(MATERIAL SHOWN Opens)
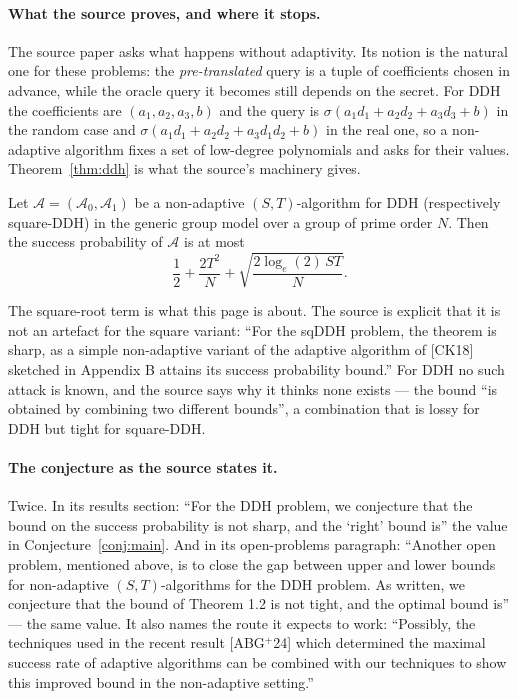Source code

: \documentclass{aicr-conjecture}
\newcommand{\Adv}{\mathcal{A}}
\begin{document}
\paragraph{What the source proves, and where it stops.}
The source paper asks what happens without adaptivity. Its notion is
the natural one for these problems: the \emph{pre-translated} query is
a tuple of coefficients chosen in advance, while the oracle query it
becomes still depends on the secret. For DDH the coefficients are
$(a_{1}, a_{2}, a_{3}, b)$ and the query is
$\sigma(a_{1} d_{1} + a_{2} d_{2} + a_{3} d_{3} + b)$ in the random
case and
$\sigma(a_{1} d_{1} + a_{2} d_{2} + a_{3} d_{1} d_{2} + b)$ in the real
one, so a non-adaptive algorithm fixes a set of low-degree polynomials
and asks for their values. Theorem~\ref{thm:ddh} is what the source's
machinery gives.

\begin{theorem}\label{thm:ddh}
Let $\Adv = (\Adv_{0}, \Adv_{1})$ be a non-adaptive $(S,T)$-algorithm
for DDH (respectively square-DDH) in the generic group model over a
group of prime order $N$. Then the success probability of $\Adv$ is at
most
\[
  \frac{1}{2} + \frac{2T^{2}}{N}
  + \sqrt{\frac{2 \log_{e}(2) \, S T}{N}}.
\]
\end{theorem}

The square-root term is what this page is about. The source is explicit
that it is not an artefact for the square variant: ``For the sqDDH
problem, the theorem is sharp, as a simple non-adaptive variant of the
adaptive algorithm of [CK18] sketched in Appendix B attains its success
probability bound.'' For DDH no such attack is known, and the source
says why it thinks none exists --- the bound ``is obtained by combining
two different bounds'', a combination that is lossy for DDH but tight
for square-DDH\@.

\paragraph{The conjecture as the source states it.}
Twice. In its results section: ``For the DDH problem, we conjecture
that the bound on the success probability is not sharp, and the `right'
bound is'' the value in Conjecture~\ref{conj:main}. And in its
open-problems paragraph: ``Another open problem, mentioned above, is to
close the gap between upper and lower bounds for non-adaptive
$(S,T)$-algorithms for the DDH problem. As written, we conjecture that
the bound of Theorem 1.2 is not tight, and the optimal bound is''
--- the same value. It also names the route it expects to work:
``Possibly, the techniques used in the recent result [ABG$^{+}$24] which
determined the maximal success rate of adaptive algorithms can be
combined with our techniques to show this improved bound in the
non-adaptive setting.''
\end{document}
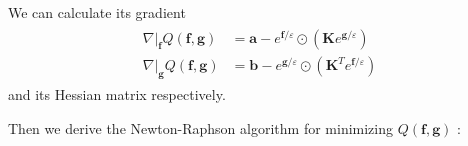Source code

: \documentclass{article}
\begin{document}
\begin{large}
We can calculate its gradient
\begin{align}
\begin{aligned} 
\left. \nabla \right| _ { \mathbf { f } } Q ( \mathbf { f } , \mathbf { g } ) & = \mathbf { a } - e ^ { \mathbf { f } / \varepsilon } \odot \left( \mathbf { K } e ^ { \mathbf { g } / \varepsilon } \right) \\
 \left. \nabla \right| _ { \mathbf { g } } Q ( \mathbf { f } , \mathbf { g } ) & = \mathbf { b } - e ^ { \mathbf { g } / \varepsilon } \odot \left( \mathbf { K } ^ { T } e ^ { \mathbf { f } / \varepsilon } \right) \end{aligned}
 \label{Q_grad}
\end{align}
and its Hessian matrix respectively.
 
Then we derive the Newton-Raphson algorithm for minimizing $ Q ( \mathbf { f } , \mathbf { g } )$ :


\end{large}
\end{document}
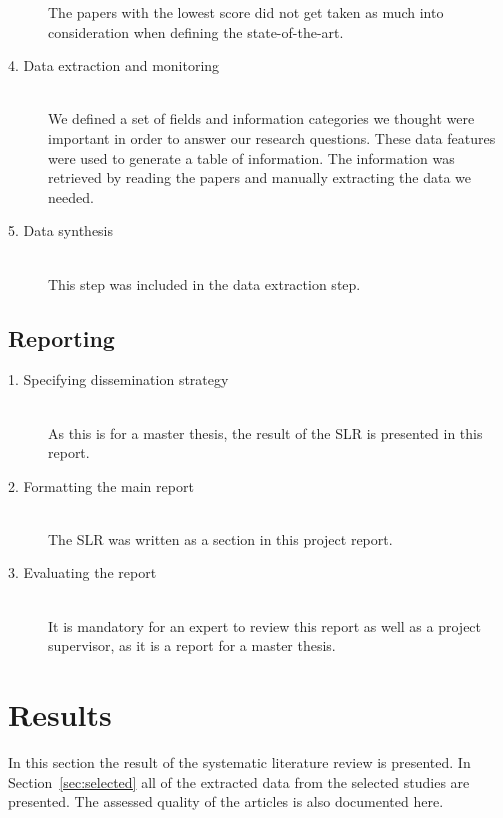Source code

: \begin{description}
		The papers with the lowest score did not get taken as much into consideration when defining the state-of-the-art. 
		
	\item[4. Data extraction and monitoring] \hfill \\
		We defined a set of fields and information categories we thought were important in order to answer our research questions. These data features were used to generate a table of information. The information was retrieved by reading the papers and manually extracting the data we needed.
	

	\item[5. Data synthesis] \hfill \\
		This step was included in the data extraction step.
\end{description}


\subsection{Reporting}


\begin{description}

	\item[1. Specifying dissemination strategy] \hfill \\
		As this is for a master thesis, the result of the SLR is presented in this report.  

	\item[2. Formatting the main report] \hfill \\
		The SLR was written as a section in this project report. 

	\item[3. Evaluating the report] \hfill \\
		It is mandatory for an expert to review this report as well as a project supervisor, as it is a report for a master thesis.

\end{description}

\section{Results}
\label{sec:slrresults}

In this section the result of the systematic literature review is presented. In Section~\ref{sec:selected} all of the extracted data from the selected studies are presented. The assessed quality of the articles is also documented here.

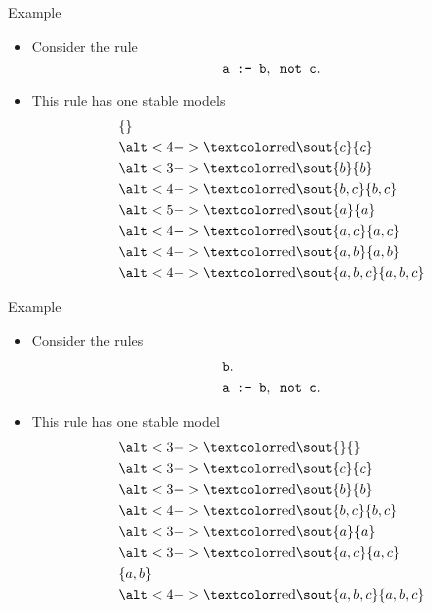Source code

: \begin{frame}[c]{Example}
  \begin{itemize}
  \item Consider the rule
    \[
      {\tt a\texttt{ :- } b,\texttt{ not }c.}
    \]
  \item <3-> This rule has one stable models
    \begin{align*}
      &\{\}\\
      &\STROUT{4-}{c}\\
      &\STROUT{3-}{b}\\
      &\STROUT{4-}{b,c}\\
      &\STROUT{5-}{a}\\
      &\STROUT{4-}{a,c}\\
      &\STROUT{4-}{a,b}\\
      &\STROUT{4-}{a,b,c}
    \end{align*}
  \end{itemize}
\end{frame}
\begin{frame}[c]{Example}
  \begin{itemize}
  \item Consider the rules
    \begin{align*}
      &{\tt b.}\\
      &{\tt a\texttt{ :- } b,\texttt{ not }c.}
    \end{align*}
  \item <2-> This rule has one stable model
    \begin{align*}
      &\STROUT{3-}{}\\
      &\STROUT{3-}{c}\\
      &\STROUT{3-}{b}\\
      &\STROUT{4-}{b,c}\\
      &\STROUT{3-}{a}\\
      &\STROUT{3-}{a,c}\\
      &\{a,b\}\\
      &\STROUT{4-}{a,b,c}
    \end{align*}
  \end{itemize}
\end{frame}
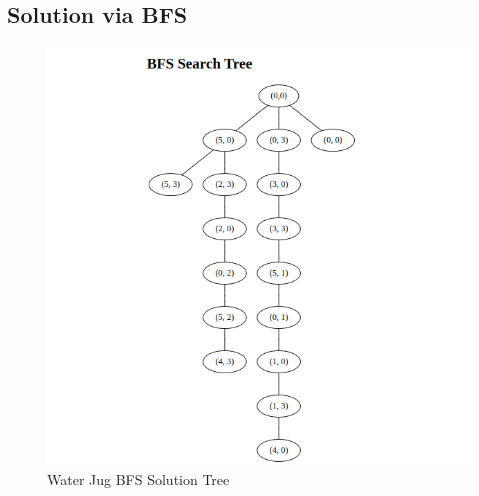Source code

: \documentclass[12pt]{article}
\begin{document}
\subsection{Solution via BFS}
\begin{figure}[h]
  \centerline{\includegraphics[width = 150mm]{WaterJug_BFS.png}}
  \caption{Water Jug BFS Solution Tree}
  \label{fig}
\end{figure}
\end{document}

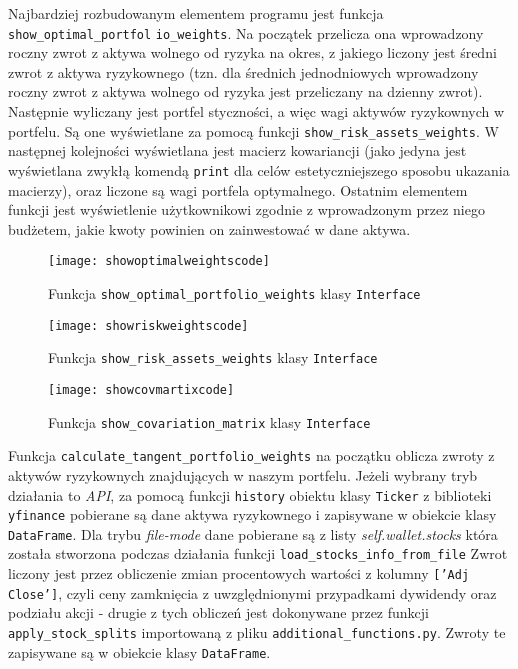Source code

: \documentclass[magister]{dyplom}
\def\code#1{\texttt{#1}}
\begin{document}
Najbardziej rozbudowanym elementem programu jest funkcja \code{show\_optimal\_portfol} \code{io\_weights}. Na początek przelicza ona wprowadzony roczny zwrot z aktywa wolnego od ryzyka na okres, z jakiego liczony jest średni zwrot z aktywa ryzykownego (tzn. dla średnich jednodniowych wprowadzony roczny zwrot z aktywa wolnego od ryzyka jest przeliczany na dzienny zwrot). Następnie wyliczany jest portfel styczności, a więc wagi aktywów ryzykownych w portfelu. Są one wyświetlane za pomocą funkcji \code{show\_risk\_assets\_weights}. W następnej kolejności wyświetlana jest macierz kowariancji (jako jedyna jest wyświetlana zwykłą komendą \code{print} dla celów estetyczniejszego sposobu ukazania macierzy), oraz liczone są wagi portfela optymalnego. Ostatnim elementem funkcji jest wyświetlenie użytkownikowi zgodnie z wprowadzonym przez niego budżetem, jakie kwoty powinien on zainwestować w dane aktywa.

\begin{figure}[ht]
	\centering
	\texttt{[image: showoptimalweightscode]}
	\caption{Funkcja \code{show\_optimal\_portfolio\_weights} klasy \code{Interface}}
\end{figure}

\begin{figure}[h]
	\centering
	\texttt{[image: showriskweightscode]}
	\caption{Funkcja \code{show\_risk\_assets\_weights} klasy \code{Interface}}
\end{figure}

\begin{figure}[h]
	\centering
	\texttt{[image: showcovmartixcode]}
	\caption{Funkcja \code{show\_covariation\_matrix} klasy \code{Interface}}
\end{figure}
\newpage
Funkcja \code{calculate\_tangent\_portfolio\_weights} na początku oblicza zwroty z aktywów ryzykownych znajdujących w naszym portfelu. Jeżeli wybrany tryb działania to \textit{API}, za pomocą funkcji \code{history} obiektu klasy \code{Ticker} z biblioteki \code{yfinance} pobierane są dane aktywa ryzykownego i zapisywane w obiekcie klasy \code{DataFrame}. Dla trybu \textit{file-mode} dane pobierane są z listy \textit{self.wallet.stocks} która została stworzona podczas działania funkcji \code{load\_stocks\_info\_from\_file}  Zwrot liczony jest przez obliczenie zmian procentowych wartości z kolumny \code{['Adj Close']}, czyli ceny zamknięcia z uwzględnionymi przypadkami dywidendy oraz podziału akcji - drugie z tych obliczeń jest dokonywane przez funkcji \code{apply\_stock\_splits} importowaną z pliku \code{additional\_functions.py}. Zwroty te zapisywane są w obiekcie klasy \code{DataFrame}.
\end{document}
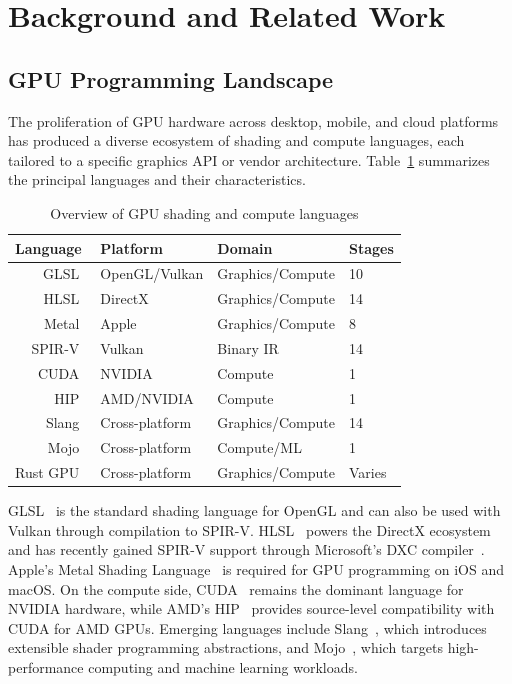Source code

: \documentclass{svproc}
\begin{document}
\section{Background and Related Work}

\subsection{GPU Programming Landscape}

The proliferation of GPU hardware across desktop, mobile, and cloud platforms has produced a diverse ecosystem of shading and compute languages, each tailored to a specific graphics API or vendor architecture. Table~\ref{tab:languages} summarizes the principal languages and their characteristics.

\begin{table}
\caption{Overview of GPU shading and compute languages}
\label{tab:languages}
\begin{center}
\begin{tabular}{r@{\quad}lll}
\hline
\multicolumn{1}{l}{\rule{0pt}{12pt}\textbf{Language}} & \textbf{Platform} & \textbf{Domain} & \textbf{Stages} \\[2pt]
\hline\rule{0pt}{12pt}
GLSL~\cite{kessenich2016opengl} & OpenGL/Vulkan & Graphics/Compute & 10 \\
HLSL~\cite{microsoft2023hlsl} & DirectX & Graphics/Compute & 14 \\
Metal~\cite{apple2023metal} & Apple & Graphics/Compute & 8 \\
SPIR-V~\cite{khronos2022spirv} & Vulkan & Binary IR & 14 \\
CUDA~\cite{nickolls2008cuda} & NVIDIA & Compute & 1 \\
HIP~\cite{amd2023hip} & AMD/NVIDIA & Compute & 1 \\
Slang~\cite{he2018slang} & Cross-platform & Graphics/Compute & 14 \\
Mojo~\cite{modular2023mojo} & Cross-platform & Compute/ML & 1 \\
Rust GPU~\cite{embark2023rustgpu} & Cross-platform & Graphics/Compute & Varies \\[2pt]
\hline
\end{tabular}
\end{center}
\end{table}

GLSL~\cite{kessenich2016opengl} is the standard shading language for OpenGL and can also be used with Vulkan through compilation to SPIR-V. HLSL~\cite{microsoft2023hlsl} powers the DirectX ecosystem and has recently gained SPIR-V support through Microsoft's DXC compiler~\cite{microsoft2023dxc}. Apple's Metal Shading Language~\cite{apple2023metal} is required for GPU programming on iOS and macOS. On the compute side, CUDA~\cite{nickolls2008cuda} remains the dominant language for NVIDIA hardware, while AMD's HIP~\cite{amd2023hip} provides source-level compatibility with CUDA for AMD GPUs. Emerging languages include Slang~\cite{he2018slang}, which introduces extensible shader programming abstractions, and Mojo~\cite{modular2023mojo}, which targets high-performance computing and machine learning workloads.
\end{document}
(MATERIAL SHOWN Closes)
WHAT TO WORK ON: The answer must be the part of the records that opens with the line containing "Then we derive" and closes with the line containing "The papers with", reproduced exactly, with no pictures.

ANSWER SPACE:
Then we derive the Newton-Raphson algorithm for minimizing $ Q ( \mathbf { f } , \mathbf { g } )$ :


\end{large}
\end{document}
Source code

: \begin{description}
		The papers with the lowest score did not get taken as much into consideration when defining the state-of-the-art. 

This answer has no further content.